Given data: Begin

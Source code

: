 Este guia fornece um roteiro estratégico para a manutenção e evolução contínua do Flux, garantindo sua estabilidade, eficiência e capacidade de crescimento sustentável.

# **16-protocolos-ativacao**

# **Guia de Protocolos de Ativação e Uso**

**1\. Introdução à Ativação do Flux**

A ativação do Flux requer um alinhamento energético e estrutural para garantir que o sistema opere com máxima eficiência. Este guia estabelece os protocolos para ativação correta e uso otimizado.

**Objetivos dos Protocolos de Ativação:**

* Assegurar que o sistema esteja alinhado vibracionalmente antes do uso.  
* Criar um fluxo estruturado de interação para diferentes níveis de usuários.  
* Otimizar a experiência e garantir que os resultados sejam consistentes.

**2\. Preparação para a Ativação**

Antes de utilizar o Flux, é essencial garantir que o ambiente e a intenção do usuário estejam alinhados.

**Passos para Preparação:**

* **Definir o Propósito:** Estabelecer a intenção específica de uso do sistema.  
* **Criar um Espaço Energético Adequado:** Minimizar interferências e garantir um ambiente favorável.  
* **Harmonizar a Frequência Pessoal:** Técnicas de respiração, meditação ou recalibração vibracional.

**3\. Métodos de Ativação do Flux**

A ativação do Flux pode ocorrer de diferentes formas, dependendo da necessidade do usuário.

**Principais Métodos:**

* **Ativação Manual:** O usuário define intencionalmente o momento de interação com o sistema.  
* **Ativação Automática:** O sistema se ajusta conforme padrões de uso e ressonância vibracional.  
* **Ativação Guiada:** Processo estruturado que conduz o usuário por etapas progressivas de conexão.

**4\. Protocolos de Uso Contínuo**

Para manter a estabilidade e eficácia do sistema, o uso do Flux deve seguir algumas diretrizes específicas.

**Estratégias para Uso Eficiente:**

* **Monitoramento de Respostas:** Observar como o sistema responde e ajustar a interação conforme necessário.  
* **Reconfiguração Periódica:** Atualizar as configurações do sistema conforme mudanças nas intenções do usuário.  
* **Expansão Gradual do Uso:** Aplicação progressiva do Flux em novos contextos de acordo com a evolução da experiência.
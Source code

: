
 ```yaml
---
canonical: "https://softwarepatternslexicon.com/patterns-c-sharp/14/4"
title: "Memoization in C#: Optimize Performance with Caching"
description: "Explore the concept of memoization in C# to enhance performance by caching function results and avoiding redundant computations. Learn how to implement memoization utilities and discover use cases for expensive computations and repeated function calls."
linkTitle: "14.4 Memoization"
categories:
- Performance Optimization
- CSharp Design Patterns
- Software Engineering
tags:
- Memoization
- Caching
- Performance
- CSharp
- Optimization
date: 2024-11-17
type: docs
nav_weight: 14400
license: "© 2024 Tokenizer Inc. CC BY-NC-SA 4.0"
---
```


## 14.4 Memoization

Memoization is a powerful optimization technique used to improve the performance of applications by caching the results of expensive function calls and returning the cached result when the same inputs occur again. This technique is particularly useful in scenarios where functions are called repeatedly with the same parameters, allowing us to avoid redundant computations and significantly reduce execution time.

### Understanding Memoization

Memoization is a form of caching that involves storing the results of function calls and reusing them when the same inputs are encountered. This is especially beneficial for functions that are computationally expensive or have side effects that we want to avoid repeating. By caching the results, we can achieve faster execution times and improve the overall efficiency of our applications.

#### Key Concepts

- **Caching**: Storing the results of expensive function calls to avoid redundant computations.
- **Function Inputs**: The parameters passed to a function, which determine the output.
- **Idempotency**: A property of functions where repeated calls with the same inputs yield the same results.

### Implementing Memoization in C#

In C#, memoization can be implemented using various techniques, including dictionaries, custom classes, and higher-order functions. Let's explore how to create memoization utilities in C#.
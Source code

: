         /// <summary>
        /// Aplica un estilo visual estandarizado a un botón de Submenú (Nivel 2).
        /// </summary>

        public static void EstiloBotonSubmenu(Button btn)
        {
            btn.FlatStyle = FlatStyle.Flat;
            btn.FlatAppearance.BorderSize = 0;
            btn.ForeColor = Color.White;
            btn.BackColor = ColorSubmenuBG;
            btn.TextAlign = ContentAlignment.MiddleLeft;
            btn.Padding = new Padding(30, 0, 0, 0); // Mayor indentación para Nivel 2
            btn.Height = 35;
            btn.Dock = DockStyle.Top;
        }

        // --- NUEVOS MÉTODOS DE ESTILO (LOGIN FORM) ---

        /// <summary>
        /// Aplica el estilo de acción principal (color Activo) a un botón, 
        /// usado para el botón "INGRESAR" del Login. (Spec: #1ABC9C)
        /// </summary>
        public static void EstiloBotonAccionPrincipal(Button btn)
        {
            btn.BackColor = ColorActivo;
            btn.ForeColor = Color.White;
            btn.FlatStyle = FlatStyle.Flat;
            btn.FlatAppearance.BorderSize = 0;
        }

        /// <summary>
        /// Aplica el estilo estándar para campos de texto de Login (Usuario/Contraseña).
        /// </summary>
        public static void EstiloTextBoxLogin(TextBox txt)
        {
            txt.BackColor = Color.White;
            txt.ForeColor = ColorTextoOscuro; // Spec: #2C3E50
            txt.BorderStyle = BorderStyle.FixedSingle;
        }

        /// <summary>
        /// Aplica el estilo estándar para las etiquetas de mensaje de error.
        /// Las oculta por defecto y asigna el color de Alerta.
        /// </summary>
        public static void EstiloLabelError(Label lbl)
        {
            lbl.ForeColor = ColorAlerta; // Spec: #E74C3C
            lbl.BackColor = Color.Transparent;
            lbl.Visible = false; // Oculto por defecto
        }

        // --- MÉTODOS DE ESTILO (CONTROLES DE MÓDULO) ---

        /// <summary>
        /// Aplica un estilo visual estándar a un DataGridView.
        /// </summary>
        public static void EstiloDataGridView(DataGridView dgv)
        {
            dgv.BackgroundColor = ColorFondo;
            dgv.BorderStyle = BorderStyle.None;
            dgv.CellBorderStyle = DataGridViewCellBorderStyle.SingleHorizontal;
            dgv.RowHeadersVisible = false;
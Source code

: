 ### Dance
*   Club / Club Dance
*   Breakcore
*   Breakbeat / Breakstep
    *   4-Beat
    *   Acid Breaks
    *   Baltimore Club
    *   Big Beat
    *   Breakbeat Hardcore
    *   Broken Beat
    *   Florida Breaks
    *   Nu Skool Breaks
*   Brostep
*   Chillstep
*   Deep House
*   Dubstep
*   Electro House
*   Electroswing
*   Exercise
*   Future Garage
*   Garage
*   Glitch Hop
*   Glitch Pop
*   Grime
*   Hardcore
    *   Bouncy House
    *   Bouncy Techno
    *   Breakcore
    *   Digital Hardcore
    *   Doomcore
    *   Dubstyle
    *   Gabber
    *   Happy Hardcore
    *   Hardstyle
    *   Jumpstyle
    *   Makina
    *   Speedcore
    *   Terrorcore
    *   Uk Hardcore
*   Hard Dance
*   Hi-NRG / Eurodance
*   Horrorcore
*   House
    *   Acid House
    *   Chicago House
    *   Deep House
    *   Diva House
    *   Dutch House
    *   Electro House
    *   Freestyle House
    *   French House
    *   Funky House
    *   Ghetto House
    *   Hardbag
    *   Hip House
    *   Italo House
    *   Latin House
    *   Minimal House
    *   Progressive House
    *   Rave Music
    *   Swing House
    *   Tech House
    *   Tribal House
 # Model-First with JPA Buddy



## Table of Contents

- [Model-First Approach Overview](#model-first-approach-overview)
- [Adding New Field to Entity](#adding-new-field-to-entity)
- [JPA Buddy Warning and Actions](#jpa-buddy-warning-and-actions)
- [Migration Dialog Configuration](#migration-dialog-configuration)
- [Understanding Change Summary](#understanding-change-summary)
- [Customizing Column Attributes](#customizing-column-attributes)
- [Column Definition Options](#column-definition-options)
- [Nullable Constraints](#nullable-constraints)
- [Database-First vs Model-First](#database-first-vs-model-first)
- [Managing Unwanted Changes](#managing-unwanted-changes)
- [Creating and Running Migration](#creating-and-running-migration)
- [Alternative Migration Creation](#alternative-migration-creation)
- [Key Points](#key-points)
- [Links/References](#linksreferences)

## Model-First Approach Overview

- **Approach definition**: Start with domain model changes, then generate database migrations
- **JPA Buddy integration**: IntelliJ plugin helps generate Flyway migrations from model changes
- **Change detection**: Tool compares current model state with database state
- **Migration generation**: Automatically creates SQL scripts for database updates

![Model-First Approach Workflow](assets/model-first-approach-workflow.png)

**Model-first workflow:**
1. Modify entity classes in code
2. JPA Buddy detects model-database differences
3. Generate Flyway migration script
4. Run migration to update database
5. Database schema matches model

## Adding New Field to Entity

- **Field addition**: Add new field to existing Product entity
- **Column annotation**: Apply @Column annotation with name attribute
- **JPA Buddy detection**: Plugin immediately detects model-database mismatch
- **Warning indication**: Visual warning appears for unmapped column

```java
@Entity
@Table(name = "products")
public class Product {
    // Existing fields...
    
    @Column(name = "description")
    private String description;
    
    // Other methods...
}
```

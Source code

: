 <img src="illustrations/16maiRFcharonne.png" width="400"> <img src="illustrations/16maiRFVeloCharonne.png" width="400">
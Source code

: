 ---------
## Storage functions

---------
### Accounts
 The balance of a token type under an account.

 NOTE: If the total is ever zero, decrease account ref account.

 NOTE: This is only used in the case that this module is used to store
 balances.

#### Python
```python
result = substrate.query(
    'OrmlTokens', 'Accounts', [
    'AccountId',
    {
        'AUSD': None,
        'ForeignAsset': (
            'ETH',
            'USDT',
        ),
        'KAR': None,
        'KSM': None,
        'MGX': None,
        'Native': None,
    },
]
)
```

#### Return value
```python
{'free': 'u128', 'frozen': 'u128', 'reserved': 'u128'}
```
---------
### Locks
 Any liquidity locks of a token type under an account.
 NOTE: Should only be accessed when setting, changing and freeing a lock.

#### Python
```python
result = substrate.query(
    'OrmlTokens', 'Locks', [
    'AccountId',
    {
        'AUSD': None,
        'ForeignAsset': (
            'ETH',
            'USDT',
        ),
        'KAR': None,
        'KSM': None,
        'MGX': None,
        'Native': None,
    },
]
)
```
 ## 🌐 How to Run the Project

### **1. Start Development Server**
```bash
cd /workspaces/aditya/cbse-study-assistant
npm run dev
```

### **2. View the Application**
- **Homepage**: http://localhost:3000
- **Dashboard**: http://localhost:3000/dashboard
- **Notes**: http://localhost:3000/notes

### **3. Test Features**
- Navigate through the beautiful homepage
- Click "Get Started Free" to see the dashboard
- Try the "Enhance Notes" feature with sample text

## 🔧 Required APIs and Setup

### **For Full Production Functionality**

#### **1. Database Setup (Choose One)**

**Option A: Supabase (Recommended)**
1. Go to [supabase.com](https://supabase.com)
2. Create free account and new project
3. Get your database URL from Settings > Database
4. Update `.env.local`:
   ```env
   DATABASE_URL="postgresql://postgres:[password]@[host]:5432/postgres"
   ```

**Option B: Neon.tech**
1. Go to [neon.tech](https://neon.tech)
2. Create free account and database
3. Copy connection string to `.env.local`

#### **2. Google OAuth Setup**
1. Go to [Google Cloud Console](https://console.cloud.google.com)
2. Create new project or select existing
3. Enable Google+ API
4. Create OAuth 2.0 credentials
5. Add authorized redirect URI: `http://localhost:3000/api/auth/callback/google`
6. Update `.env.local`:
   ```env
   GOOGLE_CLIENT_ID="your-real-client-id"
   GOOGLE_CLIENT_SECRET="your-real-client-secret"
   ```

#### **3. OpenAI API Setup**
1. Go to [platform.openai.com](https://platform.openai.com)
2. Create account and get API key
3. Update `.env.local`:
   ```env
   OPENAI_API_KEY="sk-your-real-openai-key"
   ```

Given data: End

Your instructions: Exactly the lines running from the top of the records to the line that contains "com o sistema.", inclusive, must be set down, and nothing more.

Exercise response:
Source code

: Este guia fornece um roteiro estratégico para a manutenção e evolução contínua do Flux, garantindo sua estabilidade, eficiência e capacidade de crescimento sustentável.

# **16-protocolos-ativacao**

# **Guia de Protocolos de Ativação e Uso**

**1\. Introdução à Ativação do Flux**

A ativação do Flux requer um alinhamento energético e estrutural para garantir que o sistema opere com máxima eficiência. Este guia estabelece os protocolos para ativação correta e uso otimizado.

**Objetivos dos Protocolos de Ativação:**

* Assegurar que o sistema esteja alinhado vibracionalmente antes do uso.  
* Criar um fluxo estruturado de interação para diferentes níveis de usuários.  
* Otimizar a experiência e garantir que os resultados sejam consistentes.

**2\. Preparação para a Ativação**

Antes de utilizar o Flux, é essencial garantir que o ambiente e a intenção do usuário estejam alinhados.

**Passos para Preparação:**

* **Definir o Propósito:** Estabelecer a intenção específica de uso do sistema.  
* **Criar um Espaço Energético Adequado:** Minimizar interferências e garantir um ambiente favorável.  
* **Harmonizar a Frequência Pessoal:** Técnicas de respiração, meditação ou recalibração vibracional.

**3\. Métodos de Ativação do Flux**

A ativação do Flux pode ocorrer de diferentes formas, dependendo da necessidade do usuário.

**Principais Métodos:**

* **Ativação Manual:** O usuário define intencionalmente o momento de interação com o sistema.  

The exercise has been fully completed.